• Task prompt
Please copy, character for character, each line from the beginning of the listing to the line containing "Foto: Venga, Bea", including both.

• The input
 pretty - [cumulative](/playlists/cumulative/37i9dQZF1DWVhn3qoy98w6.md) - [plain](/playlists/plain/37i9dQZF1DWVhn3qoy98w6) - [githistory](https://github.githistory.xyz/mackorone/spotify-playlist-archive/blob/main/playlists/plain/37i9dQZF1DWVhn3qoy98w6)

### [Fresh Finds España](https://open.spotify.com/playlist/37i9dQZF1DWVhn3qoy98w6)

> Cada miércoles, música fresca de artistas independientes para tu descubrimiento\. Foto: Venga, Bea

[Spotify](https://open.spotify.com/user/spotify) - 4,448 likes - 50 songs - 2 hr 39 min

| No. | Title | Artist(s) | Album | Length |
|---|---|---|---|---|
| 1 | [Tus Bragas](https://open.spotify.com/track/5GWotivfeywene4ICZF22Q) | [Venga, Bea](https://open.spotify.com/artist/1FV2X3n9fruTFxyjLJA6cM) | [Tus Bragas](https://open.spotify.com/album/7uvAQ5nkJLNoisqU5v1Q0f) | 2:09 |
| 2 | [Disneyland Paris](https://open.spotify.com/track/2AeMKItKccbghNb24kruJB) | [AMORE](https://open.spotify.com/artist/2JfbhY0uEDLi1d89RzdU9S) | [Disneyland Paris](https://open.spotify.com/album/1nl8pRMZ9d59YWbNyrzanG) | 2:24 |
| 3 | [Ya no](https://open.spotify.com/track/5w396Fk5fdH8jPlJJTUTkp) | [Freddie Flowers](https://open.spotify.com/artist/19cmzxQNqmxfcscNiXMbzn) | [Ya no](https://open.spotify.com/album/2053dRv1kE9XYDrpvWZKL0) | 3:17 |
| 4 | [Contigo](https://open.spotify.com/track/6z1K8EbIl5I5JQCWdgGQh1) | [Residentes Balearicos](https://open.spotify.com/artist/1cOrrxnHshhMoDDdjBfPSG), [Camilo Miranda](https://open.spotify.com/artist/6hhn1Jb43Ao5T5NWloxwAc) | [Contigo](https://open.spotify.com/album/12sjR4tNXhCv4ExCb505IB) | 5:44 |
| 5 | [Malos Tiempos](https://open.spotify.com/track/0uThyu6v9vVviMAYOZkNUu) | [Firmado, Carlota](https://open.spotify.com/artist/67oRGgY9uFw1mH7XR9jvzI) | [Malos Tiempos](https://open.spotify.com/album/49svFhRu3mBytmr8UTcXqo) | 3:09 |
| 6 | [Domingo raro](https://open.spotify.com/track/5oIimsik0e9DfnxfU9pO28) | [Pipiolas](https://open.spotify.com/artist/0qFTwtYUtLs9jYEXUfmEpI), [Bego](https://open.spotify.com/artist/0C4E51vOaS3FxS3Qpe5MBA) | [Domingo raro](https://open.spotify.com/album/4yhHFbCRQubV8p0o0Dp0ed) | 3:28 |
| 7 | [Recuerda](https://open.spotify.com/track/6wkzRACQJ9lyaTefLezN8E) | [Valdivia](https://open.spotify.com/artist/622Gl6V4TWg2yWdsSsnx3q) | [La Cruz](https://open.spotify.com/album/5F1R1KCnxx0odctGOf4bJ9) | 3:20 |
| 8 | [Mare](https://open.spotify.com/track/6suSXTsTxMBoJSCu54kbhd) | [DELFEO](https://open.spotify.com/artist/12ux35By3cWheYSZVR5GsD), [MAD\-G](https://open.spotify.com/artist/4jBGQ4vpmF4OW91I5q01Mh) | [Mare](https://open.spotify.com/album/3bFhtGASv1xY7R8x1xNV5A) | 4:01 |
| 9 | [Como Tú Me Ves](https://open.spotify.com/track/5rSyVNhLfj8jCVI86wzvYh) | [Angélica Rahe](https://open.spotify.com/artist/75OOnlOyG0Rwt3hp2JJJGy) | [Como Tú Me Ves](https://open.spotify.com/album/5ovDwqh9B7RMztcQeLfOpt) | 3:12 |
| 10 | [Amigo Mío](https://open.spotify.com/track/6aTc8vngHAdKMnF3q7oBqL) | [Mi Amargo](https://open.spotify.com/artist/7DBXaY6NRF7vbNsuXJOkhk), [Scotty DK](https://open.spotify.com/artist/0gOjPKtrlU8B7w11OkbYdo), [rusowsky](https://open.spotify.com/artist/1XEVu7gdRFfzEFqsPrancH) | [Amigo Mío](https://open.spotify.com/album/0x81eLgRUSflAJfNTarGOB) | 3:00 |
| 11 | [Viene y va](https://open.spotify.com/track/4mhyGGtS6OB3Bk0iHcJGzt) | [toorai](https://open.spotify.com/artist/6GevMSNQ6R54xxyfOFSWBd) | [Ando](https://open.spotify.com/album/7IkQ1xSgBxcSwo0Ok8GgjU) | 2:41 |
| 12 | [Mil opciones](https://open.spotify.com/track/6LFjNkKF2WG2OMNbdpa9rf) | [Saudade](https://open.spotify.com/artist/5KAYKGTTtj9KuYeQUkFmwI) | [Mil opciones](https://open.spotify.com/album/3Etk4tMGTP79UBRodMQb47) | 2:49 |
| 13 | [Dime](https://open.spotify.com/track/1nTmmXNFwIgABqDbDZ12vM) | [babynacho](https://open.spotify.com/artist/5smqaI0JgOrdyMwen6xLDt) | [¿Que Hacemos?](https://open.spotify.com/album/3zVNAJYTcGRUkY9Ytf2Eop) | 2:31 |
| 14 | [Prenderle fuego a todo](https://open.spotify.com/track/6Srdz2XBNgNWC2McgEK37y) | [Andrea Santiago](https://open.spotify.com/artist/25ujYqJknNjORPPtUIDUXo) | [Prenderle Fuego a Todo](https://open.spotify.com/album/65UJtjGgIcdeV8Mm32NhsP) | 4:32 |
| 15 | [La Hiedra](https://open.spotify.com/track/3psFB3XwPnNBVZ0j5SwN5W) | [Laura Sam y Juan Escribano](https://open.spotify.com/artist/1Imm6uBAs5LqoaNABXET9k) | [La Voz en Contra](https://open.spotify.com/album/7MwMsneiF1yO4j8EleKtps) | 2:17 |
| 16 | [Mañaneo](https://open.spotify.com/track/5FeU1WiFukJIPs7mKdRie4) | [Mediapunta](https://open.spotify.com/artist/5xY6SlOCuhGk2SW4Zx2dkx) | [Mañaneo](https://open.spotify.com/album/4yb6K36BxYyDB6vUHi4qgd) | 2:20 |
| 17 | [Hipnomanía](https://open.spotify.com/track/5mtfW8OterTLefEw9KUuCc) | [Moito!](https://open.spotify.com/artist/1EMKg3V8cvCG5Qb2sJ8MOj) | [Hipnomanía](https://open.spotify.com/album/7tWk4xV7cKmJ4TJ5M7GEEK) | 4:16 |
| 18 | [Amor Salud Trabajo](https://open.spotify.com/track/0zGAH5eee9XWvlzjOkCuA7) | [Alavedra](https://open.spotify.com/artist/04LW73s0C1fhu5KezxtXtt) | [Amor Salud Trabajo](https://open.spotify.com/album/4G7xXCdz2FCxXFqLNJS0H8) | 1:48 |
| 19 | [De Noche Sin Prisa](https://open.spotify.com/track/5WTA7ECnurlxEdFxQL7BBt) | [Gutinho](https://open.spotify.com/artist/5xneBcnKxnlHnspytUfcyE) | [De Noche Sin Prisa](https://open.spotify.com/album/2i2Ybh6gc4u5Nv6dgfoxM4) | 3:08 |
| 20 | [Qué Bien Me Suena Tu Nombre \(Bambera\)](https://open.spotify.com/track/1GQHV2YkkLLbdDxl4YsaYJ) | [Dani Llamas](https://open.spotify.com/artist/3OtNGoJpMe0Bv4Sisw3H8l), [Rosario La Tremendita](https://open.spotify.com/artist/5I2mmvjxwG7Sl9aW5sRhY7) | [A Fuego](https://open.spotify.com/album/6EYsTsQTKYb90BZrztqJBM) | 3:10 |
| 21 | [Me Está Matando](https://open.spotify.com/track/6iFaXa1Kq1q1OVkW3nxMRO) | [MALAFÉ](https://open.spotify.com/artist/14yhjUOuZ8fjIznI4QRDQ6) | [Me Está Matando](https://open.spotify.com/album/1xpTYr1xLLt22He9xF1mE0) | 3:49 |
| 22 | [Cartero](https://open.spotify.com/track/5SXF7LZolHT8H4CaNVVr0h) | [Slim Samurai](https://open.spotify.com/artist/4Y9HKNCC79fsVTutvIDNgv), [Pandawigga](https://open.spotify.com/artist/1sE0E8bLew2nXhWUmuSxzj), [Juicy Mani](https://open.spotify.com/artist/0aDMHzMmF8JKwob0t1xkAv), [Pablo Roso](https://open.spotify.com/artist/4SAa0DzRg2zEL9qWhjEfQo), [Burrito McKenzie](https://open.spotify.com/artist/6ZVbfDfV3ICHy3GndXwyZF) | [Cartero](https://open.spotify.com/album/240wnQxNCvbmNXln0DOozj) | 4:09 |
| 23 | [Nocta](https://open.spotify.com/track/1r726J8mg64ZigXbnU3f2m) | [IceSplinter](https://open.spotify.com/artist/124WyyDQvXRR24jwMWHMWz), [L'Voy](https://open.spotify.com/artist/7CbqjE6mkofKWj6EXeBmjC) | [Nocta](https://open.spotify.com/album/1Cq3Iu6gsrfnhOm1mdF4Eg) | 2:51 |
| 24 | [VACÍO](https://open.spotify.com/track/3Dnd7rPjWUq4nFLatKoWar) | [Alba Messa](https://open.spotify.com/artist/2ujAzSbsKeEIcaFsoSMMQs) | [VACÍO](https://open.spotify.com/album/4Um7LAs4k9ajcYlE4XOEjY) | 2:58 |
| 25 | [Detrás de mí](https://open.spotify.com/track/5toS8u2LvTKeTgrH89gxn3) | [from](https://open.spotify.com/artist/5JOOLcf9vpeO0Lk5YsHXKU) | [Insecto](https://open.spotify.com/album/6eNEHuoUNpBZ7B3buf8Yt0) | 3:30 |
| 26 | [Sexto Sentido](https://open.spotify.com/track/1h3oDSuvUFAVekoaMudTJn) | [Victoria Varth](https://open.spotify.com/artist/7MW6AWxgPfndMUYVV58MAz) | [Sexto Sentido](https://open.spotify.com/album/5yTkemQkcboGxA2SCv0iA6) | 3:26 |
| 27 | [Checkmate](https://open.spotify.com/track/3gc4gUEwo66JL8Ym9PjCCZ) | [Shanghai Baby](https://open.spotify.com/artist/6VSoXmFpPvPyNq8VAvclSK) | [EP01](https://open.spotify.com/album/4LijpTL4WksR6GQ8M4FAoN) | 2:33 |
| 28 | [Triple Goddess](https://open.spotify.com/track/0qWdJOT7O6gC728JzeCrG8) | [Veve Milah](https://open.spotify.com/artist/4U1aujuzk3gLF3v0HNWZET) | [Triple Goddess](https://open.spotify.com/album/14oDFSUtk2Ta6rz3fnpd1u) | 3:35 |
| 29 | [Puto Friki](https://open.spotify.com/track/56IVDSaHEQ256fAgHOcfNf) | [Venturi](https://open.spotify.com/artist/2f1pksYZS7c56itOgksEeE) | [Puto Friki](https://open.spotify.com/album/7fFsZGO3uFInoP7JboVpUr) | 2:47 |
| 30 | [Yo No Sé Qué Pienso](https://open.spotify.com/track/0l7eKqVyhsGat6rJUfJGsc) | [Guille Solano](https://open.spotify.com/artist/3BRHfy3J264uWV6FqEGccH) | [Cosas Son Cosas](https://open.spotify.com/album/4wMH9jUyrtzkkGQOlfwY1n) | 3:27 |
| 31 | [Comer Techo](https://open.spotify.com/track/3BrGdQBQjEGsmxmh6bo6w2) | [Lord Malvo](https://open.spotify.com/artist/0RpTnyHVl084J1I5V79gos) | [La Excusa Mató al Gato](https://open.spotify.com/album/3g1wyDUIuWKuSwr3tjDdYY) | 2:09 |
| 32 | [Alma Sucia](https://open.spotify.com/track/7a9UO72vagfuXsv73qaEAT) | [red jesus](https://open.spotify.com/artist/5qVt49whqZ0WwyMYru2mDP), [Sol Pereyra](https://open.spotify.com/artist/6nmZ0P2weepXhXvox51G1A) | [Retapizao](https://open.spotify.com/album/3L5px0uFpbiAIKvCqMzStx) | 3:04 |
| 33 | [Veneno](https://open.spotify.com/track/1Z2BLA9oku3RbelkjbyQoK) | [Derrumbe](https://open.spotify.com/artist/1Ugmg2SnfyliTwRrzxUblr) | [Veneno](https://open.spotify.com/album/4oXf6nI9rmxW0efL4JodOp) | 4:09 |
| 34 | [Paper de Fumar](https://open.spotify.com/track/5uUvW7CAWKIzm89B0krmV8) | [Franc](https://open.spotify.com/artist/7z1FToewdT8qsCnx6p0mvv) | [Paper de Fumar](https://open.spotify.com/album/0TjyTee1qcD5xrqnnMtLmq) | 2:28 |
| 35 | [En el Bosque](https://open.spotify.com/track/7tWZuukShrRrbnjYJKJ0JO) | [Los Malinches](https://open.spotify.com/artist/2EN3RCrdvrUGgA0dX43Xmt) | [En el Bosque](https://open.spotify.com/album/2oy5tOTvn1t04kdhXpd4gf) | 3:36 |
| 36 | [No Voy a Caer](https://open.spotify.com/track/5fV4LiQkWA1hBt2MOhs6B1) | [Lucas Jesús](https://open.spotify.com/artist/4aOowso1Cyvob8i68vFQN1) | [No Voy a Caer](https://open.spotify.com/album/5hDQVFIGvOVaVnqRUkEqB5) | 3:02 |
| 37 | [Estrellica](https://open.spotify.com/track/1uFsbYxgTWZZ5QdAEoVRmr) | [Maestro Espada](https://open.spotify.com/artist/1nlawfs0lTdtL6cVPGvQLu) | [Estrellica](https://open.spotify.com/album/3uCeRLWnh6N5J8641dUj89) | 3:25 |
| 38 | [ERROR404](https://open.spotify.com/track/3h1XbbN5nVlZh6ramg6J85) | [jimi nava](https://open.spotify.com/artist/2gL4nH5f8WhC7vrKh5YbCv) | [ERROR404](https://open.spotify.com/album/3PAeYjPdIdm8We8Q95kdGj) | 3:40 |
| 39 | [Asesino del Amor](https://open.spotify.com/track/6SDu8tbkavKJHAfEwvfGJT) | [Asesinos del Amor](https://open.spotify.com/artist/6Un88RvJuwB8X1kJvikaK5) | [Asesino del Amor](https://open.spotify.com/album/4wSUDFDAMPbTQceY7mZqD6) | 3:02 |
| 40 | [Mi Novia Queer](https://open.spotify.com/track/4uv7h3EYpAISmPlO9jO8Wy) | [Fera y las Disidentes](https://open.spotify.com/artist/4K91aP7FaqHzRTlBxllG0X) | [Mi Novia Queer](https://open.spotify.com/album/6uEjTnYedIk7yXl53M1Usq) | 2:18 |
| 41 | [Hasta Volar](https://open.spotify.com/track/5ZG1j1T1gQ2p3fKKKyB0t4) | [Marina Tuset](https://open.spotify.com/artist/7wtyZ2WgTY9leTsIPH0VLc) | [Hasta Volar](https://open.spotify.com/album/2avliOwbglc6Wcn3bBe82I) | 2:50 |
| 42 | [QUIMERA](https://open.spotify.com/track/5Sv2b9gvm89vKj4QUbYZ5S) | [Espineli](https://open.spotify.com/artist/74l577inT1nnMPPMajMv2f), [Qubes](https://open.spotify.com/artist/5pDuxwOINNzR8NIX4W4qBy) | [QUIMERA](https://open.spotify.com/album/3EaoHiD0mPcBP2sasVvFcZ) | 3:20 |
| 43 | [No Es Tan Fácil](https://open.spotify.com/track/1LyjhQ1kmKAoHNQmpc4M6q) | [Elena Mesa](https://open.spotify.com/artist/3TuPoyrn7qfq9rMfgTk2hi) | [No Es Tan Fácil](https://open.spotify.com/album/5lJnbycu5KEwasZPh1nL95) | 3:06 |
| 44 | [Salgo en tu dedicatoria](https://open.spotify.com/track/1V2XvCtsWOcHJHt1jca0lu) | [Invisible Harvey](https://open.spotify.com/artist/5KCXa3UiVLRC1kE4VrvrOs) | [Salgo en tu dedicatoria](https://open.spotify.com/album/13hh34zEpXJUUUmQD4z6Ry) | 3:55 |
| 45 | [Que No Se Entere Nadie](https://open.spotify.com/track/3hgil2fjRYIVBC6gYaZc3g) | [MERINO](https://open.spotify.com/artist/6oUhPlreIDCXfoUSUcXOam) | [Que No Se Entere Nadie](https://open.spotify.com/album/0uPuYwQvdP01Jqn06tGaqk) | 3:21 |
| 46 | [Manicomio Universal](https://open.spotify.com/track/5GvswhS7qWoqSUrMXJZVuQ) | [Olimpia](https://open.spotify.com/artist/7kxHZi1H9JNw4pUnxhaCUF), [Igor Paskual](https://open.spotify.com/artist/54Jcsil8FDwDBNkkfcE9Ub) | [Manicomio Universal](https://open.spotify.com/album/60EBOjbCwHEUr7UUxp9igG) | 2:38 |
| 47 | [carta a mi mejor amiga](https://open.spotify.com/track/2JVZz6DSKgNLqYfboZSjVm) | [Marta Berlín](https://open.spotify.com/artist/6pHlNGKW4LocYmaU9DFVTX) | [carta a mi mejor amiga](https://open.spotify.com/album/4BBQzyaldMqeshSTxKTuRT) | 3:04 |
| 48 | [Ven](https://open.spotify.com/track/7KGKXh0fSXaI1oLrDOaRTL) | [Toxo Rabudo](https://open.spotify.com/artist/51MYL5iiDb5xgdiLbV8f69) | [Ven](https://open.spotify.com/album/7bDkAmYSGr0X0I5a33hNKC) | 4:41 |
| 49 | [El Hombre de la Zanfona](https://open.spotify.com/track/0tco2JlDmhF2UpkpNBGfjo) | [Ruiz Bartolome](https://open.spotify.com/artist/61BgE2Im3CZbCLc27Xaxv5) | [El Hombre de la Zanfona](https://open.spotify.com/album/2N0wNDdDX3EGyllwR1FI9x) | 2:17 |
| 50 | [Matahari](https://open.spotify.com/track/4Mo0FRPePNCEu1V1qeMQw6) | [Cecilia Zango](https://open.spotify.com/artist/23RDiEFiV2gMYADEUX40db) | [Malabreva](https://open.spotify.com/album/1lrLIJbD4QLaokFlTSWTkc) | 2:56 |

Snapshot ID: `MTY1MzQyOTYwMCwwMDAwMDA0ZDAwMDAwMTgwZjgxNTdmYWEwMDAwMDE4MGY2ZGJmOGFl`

• Answer to this task
 pretty - [cumulative](/playlists/cumulative/37i9dQZF1DWVhn3qoy98w6.md) - [plain](/playlists/plain/37i9dQZF1DWVhn3qoy98w6) - [githistory](https://github.githistory.xyz/mackorone/spotify-playlist-archive/blob/main/playlists/plain/37i9dQZF1DWVhn3qoy98w6)

### [Fresh Finds España](https://open.spotify.com/playlist/37i9dQZF1DWVhn3qoy98w6)

> Cada miércoles, música fresca de artistas independientes para tu descubrimiento\. Foto: Venga, Bea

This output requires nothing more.